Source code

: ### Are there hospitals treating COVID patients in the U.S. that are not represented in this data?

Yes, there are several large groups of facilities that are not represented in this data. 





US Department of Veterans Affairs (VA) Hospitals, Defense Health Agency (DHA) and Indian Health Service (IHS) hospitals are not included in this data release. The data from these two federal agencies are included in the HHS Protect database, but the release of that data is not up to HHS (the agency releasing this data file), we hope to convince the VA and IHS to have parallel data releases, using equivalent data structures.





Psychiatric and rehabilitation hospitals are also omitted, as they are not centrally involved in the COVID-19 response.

-=-=-

* **Problem to solve**:
The lines above should be duplicated exactly.

* **Answer for this exercise**:
Source code

: ### Are there hospitals treating COVID patients in the U.S. that are not represented in this data?

Yes, there are several large groups of facilities that are not represented in this data. 





US Department of Veterans Affairs (VA) Hospitals, Defense Health Agency (DHA) and Indian Health Service (IHS) hospitals are not included in this data release. The data from these two federal agencies are included in the HHS Protect database, but the release of that data is not up to HHS (the agency releasing this data file), we hope to convince the VA and IHS to have parallel data releases, using equivalent data structures.





Psychiatric and rehabilitation hospitals are also omitted, as they are not centrally involved in the COVID-19 response.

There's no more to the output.